▶ **Work instructions**
Please give nothing except the number of lines in the records below that include the word "label".

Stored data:

__________

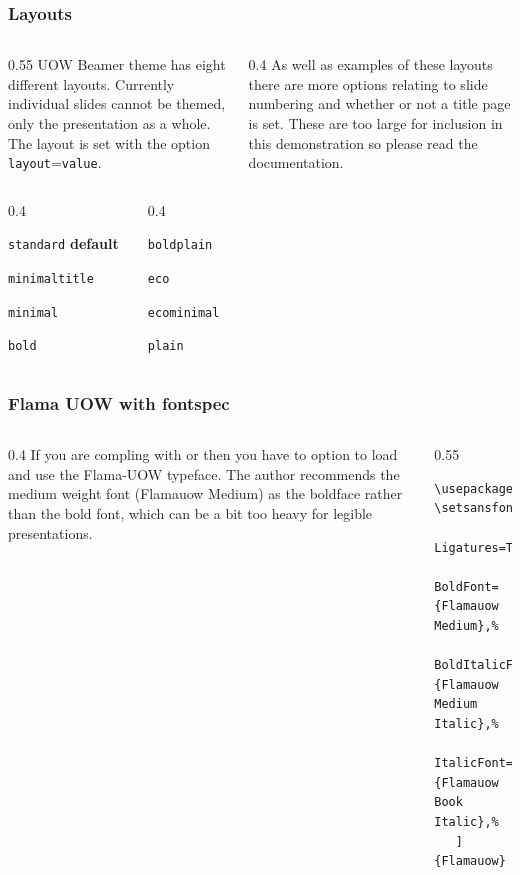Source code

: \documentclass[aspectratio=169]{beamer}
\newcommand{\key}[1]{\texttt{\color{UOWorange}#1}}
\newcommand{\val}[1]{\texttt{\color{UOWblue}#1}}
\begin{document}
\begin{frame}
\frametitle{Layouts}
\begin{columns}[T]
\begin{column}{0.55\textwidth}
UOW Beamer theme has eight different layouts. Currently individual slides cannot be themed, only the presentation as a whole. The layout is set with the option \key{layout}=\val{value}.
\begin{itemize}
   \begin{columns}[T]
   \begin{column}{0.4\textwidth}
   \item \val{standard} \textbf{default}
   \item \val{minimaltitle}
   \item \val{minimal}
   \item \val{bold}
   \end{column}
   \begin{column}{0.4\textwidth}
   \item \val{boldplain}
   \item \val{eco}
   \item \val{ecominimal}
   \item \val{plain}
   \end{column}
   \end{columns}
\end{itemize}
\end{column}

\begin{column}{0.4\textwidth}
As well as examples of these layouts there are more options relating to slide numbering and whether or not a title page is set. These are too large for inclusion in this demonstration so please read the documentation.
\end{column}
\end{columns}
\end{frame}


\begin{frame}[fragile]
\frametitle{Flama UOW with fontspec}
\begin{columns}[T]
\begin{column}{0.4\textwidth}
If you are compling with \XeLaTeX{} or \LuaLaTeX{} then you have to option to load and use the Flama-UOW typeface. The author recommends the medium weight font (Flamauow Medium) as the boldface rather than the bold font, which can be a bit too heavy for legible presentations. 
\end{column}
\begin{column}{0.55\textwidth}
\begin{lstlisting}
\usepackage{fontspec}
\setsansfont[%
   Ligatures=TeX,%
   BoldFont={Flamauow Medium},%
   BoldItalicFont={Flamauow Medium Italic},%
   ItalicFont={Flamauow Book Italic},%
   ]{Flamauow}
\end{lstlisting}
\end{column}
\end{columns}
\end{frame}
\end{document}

__________

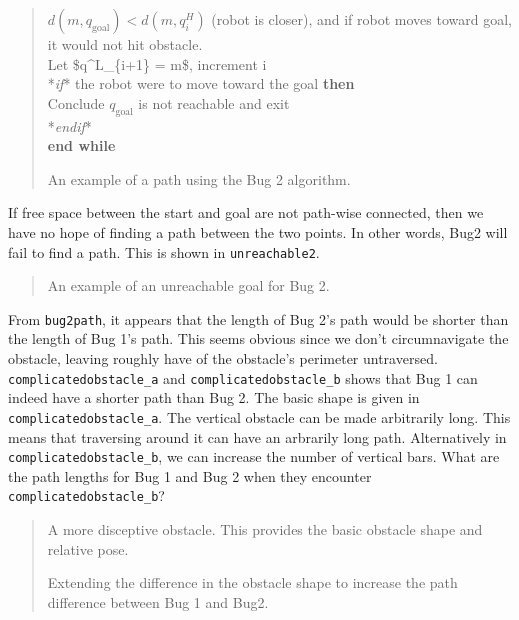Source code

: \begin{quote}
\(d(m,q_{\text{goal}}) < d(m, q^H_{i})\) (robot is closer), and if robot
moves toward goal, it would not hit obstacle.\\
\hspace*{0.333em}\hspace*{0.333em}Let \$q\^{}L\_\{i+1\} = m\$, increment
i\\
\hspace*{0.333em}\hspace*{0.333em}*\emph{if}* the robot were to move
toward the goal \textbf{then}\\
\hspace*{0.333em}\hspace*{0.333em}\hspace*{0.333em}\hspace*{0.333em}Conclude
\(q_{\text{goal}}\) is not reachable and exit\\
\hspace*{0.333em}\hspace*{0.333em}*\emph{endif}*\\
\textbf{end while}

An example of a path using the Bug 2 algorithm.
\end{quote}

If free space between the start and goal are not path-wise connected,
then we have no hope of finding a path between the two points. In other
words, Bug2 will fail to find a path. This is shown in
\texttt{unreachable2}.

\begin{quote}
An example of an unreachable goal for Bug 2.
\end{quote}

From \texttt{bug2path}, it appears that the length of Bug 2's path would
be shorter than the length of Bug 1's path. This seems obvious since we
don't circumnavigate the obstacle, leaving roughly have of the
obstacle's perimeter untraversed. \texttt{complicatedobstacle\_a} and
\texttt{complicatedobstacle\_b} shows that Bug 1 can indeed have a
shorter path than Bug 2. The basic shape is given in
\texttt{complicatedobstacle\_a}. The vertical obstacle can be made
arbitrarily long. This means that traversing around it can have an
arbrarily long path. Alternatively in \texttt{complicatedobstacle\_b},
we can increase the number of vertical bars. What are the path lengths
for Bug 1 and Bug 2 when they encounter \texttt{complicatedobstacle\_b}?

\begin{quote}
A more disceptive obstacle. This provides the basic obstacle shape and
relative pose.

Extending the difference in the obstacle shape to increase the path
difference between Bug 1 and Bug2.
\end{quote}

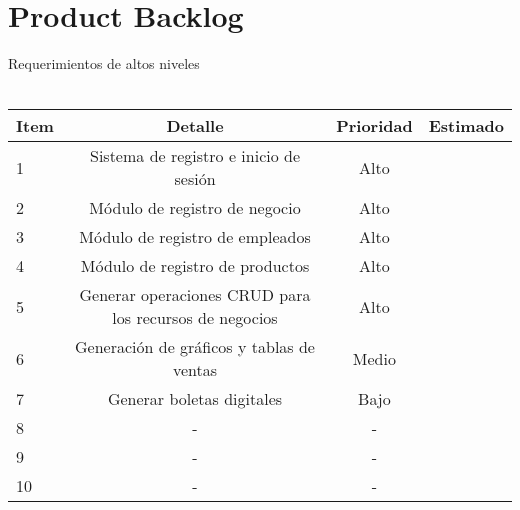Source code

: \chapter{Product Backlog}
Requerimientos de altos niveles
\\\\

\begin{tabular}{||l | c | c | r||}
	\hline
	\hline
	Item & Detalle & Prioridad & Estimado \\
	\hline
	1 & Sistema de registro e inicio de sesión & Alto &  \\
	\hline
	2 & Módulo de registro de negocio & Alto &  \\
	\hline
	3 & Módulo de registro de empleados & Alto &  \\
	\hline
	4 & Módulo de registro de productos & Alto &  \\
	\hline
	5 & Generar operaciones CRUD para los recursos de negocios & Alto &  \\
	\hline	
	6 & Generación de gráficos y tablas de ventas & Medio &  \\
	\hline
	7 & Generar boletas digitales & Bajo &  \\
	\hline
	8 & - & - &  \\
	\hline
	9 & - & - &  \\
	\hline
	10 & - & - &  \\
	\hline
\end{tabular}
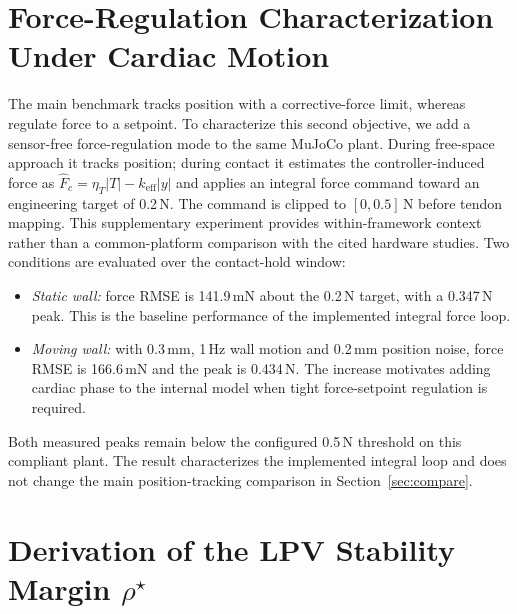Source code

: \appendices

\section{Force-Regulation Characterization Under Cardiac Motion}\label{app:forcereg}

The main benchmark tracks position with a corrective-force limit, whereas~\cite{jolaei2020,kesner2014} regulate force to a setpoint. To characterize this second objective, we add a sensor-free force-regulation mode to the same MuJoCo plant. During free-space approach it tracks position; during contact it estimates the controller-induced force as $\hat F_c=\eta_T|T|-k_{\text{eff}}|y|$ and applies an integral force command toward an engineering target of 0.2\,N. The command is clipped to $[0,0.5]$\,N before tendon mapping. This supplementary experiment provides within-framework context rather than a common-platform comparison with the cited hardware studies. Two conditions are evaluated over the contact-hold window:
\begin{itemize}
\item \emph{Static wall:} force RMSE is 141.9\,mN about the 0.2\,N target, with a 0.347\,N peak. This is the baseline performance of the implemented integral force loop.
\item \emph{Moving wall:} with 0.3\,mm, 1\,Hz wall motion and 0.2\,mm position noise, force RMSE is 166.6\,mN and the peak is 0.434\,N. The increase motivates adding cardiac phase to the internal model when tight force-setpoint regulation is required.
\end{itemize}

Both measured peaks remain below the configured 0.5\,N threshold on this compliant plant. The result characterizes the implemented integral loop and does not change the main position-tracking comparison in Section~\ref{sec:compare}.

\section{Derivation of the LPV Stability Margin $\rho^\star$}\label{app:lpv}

__________

▶ **Result of the exercise**
2